Starting point and research questions
The educational transfer is one of the most important areas of research in Comparative and International Education. Reference Societies, as one of the most essential concepts in the discussion on educational transfer, refer usually to “the model nation from which to borrow element” (e.g. Bendix, 1978; Schriewer, 1992). Following this definition, the existing research has focused almost exclusively on the positive type of reference societies, which work as desirable models indicating an accepting attitude toward the referring context, for example, Finnish schools in German media perception of PISA (Takayama et al., 2013).
Since the “PISA-Shock” after PISA 2000 (Waldow, 2009), the German media has been continually conducting reflections on their own school reforms, often along with searching for external examples for local contexts.

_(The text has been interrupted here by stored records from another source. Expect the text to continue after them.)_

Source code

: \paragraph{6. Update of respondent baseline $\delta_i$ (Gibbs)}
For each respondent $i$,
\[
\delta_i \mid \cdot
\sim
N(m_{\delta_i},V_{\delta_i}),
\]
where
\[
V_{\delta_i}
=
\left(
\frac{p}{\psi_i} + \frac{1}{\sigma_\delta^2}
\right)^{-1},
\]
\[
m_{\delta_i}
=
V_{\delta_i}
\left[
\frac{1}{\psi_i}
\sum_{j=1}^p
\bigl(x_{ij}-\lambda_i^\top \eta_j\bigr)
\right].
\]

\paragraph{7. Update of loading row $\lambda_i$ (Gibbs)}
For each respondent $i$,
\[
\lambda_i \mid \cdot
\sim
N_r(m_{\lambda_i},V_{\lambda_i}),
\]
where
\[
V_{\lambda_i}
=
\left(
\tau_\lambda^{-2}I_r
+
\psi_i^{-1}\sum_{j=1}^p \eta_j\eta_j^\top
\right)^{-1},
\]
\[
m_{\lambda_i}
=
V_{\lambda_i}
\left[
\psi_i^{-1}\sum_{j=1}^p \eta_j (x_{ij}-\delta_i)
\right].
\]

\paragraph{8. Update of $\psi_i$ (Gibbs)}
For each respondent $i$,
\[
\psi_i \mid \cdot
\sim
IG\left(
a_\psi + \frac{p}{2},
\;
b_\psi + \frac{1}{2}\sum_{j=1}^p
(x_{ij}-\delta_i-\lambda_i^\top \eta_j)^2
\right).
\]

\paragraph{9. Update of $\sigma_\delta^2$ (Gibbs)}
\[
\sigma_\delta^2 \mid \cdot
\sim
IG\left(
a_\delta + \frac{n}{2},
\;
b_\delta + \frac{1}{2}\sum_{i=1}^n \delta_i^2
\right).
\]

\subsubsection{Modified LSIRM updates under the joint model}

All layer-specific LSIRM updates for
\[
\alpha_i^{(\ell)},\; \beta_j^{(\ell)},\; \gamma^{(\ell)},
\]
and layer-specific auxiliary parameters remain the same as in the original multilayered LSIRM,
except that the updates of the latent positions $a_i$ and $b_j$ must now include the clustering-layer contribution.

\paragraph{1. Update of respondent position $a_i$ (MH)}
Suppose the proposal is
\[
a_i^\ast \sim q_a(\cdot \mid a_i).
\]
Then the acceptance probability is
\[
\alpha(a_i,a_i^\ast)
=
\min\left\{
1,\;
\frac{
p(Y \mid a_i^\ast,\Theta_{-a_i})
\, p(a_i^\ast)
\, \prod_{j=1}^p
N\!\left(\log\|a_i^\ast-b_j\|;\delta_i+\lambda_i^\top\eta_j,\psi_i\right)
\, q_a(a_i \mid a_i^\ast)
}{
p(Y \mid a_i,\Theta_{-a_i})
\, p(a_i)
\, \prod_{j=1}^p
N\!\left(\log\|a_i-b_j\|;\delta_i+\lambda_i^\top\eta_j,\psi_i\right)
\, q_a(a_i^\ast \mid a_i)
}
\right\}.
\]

In this process, Shanghai, as well as B-S-J-Z (Mainland China), has been one of the most hotly debated objects. An interesting phenomenon is that in spite of the same top – sometimes even better – performance as Finland in PISA, Mainland China was represented mostly as a negative reference society for German school reforms (Waldow et al., 2014). In opposition to the positive ones, negative reference societies play a purported role as “anti-model”, from which any kind of borrowing is rejected.
To this phenomenon, there are already several explanations provided by existing studies through the lens of cognitive dissonance theory (Cooper, 2011) as well as the country-of-origin effects based on national stereotypes (Waldow, 2017). However, this research work will shift the perspective of analysis to post-colonial theory, placing focus on the question: To what extent does this negative projection of China in German Media discourse relate to the legacy of the colonialized constitution of the relationship between Europa and Asia?
Theoretical framework
Stemming from the study of Orientalism (Said, 1978), the post-colonial theory encompasses diverse perspectives to understand the image constitution of reference societies in local contexts.
In the long historical process of worldwide expansion by Europeans, a dominant discourse of dichotomy came into space, which focused on the extent of modernity (Hall, 2018). Accordingly, the “Orient” was constructed as an exact counter-image of Europe, namely as “the other” of the West. The resulting binary system of representation is embedded in a stereotypical regime in which the “Orient” was designed as feminine, irrational, and primitive in contrast to the masculine, rational, and progressive West (Duara, 1996; Castro Varela & Dhawan, 2020).
However, both in history and in the actual circumstances, the prevailing representation of the “Orient” in the Western discourse is imaginary (Said, 1978; Hall, 2018). First of all, the “Orient” representing the geographical east of Europe was often reduced to a homogenous unity, regardless of the distinct differences among oriental cultures (Wang, 2011). Secondly, the understanding of the appearances in contemporary post-colonial regions is still framed by their primitive roots, often in the form of religion, for example, Islamism in Near East and Confucianism in East Asia. Last but not the least, the Western representations of the East were by no means straightforward, but often characterized by a deep “ambivalence” (Bhabha, 2014): The "Orient" has experienced contempt and inferiority on one hand, and attraction and anxiety on the other.